NYC to Sebastopol: Former fashion designer styles new, delicious life on Sebastopol farm
One does not look at Viviane Bauquet Farre and think ‘homesteader,’ but that’s exactly what this former New York City fashion designer has become.
Petite, with a chic bob hairstyle and dressed in a knit v-neck sweater and jeans, Farre exudes a simple elegance, much like the perfectly-put-together farm she has toiled over for the past five years.
Her dream to grow food year-round led her from the bustling streets of Manhattan to the end of a bumpy, country lane in Sebastopol and a long-abandoned property, complete with a collapsed well.
It was hardly a homesteader’s paradise, but Farre has turned the weed-covered property into what feels like a Garden of Eden that feeds her, her husband and a small host of others through her bespoke CSA subscription.
A CSA — community-supported agriculture or cropsharing — is a system in which a consumer subscribes to the harvest of a certain farm or group of farms.
“The farm has been a fantastic teacher. It’s changed how I approach recipes, and how I live my life,” said Farre as she walked around her garden, which, at a quarter of an acre, takes up a fraction of the 8.5-acre parcel of land she calls Sky Farm.
The property is pristine and laid out carefully with cut flower and herb gardens, a small orchard with 80 fruit trees, plus several varieties of berries — including hard-to-find ollalieberries and honeyberries that look like oblong blueberries — to ensure she has fruit all year round.
Rows of leafy greens and vegetable crops are numbered and charted so she knows exactly what she will grow where, next. A greenhouse in the middle anchors it all.
On this particular spring morning, rose-like heads of radicchio, beds of leeks and spring onions, and fat stalks of asparagus, poking from the soil, were all ready to be harvested.
The asparagus had been an hors d’oeuvres along with artichokes for dinner the night before.
“When you see how much work and effort and care goes into that, you eat more mindfully. And I feel like when you start doing that, you start living your life more mindfully. It changes you over time,” Farre said, with a subtle French accent.
She does all the farming herself, turning the soil by hand. She makes her own compost, and everything is organic. She keeps pests at bay with netting to cover tender plants and flowers that attract beneficial insects. Solar energy powers her home and farm.
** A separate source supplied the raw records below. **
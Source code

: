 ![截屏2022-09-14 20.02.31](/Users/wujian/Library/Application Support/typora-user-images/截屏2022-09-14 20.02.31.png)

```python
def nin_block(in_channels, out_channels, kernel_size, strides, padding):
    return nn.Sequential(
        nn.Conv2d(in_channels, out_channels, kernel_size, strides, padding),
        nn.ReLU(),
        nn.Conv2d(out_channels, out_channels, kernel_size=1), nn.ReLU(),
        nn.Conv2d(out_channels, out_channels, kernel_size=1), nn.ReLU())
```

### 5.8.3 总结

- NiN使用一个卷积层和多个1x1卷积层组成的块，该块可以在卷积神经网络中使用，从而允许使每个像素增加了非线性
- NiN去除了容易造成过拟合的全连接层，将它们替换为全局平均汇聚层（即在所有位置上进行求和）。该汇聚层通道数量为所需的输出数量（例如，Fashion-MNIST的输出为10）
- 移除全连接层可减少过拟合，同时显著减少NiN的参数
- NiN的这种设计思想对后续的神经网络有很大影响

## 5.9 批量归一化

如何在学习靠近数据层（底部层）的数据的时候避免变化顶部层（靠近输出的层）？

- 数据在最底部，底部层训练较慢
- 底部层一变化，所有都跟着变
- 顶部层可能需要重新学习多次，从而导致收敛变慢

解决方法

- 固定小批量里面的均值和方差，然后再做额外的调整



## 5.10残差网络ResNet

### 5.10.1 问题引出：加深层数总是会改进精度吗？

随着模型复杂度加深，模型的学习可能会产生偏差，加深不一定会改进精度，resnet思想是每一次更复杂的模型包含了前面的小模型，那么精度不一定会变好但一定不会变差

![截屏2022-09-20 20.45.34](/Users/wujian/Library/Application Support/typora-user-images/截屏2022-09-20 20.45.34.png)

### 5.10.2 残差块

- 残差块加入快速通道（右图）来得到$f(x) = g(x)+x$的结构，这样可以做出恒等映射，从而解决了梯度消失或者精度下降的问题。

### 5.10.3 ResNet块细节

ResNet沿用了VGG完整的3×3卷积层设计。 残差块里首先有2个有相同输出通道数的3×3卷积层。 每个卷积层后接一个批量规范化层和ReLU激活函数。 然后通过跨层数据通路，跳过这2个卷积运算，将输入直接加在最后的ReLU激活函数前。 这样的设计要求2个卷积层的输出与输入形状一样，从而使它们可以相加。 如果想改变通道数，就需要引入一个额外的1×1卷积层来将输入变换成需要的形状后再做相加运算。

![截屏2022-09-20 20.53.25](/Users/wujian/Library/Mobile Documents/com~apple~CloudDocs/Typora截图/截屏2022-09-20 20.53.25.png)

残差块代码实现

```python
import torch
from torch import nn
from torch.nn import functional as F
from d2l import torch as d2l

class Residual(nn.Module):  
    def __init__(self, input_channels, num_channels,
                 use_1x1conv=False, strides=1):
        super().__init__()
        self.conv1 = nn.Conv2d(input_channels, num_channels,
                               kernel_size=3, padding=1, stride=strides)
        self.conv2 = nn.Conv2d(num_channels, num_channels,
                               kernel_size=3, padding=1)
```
It’s all part of the circular economy she set out to create. She has no plans to expand her CSA, which she began in 2021 and feeds 14 families beside her own.
“The CSA is not there to make money, but is there to cover my bills,” she said. “It is creating a life that’s sustainable and that sustains us.”
No compromises
Although she spent more than 20 years in the fashion business, including running her own successful knitwear line (coincidentally, or maybe serendipitously, called Hothouse), all she really wanted to do was exactly what she’s doing now.
“One of the wonderful things about getting older is that I realize I don’t have to compromise. I can create the life that I want,” said Farre, who is 60.
Growing up in New Caledonia, a French Island in the South Pacific, a career in food was unfathomable, but she’s always loved cooking.
“When I was a child, the happiest moments of my childhood were running to my grandmother after school (and) seeing what she’s cooking and insisting on helping,” said Farre.
As a teen, she bought copies of French Elle magazine to make the recipes.
After college at Pepperdine University, she began gardening, even in the smallest of garden beds and plots, but the cold winters in the Northeastern U.S. meant she couldn’t do what she loved most for months at a time.
“I used to cry for a week when I had to close my garden,” she said. “It literally was like somebody was tearing my heart out for me to put it on pause until May, it was agony for me.”
As she transitioned from fashion (an industry she describes as cutthroat) to food, she launched a website, Food & Style where she shares recipes, created a YouTube channel for cooking videos, and wrote a cookbook with a focus on greens.
A homemade life
Her refrigerator and pantry are as organized and impressive as her garden.
The freezer is packed neatly with jars of pestos, pureed peppers, and homemade soups. The pantry contains jams, liqueurs and dried fruits, all made from items grown on her farm.